The popularity of grounded theory (GT) in particular, and of qualitative methods in general, is part of a trend away from total reliance on positivism towards a more interpretive view. Part of its attraction is that in offering a structured approach to the collecting and coding of data, as well as rigorous theory building, it can refute the claim that qualitative research lacks rigour.

A problem, however, is that GT itself is often applied rather haphazardly, and used as a general term for qualitative data analysis, or as a research technique, whereas it is more properly a methodology.

GT was first introduced in 1967 by two sociologists, Barney Glaser and Anselm Strauss. Describing it as a "general, inductive and interpretive research method", Mansourian (2008) quotes a couple of definitions from both authors:

"Grounded theory is based on the systematic generating of theory from data, that itself is systematically obtained from social research (Glaser 1992, p. 2)."

"Grounded theory is a general methodology for developing theory that is grounded in data systematically gathered and analyzed. Theory evolves during actual research, and it does this through continuous interplay between analysis and data collection (Strauss and Corbin 1994, p. 273)."

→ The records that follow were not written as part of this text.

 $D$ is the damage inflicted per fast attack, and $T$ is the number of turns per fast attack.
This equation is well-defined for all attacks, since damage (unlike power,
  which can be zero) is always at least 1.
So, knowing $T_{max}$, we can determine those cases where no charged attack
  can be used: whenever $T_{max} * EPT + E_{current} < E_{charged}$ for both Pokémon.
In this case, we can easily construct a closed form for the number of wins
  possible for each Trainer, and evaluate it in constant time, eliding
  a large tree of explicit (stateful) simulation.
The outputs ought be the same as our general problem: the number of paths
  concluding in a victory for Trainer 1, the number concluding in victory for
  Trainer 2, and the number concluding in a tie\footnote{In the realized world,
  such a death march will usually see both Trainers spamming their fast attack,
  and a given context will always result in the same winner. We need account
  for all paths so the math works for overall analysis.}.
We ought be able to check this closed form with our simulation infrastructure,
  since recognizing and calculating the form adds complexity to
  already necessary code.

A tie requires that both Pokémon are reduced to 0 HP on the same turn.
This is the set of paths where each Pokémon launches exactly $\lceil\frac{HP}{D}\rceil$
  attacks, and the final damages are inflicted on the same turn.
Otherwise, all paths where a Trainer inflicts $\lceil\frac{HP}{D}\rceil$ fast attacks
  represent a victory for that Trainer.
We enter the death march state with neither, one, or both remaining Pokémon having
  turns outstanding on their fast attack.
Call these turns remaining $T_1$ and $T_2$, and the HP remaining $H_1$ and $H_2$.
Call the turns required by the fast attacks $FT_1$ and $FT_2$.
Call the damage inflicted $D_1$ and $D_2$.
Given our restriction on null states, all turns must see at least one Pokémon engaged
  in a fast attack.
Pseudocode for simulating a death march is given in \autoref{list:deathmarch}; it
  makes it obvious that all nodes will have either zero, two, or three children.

Its methodological roots lie in sociology, and its philosophical ones in social constructivism and symbolic interactionalism. Reality exists in the experiences of individuals and groups, and it is the researcher’s job to try and understand that reality without interpolating too many of his or her ideas. A good account of the theoretical roots of GT can be found in Seldén (2005: pp. 114-117).

According to Gurd (2008), GT is best suited to "questions of process" – how rather than why questions – to new situations and those which require a fresh point of view. It is also good at understanding behaviour, whether of consumers or of workers in an organization. In the latter case, the research may seek to understand problematic behaviour and how the informant hopes to resolve it (Glaser (1992), quoted in Jones and Kriflik, 2006).

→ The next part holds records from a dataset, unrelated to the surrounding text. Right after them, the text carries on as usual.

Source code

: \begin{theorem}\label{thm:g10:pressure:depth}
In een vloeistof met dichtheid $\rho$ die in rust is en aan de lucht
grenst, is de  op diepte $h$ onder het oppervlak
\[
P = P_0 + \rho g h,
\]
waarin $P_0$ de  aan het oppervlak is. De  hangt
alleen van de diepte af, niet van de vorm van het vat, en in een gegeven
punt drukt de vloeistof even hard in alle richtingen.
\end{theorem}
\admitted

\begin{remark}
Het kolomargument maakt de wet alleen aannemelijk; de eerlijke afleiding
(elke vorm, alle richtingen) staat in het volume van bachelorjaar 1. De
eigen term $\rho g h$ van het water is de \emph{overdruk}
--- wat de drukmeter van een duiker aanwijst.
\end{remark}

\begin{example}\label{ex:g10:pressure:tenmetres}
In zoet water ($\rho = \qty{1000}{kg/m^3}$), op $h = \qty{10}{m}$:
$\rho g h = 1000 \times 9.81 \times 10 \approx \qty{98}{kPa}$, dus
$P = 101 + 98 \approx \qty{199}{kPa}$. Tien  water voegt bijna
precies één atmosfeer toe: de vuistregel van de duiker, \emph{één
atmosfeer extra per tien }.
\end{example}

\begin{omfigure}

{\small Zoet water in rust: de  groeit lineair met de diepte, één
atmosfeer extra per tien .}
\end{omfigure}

The distinguishing feature of GT is the systematic and iterative process of collecting and analysing data and gradually transforming it into concepts (Strauss and Corbin (1998), quoted in Elharidy et al., 2008).

Its key advantage is its ability to bridge the gap between empirical research that is not linked to theory, and theory that is not grounded in empirical research. Essentially an inductive method, it offers an alterative to deductive research, where a hypothesis is formed based on theory and then tested in the field (Elharidy et al., 2008; Geiger and Turley, 2003).

Key procedures in GT

It is difficult to sum up the principles of GT as there have been a number of changes and different adaptations in the 40 years since its first use – and herein lies one of the main difficulties in its use as a research method. However, Gurd (2008: p. 127f.) has done a study of the main writings on GT and maintains that there are four uncontested principles:

  1. iterative data collection
  2. theoretical sampling
  3. constant comparison
  4. explicit coding and theory building.

Iterative data collection

Perhaps the most obviously observable difference between GT and other forms of research is the order in which the processes of research are carried out. In some research, the processes of selecting, collecting and analysing data are linear: one cannot start before the other finishes.

In GT however, these three processes are iterative. Rather than waiting until all the data are collected, analysis begins as soon as the first bits of data are in, while further collection of data build on the first analysis.

Theoretical sampling

Another major difference between GT and other research methods is the attitude to sampling. Statistical random sampling seeks a sample of an adequate size that is representative of the population to be studied. In GT studies, however, there is no minimum or maximum sample size. Researchers will often select early samples of "key informants" who will in turn prompt useful avenues for investigation (Goulding, 2005). Later samples should proceed according to theoretical relevance (Glaser (1998), quoted in Geiger and Turley, 2003).

Rather than being representative, the samples can actually be chosen to express differences with the group hitherto explored: for example, a researcher might seek to explore different groups within an organization or a contrasting organization. (This is known as maximizing differences.) There is a deliberate attempt to seek out new data (disconfirming cases) that contradict the original theory in order to enrich theory development.

Constant comparison

The data are constantly compared to establish variations in patterns. Texts (from interviews, observations, documents, etc.) are analysed line by line and provisional themes (known as categories) noted. These themes (categories) are then compared with other data and differences and similarities are noted. When differences are noted, then either the category’s definition must be changed or a new category developed.

Explicit coding and theory building

The researcher should articulate the processes associated with data analysis: how they have coded the data and built their theory on it. This has implications for how the research is written up.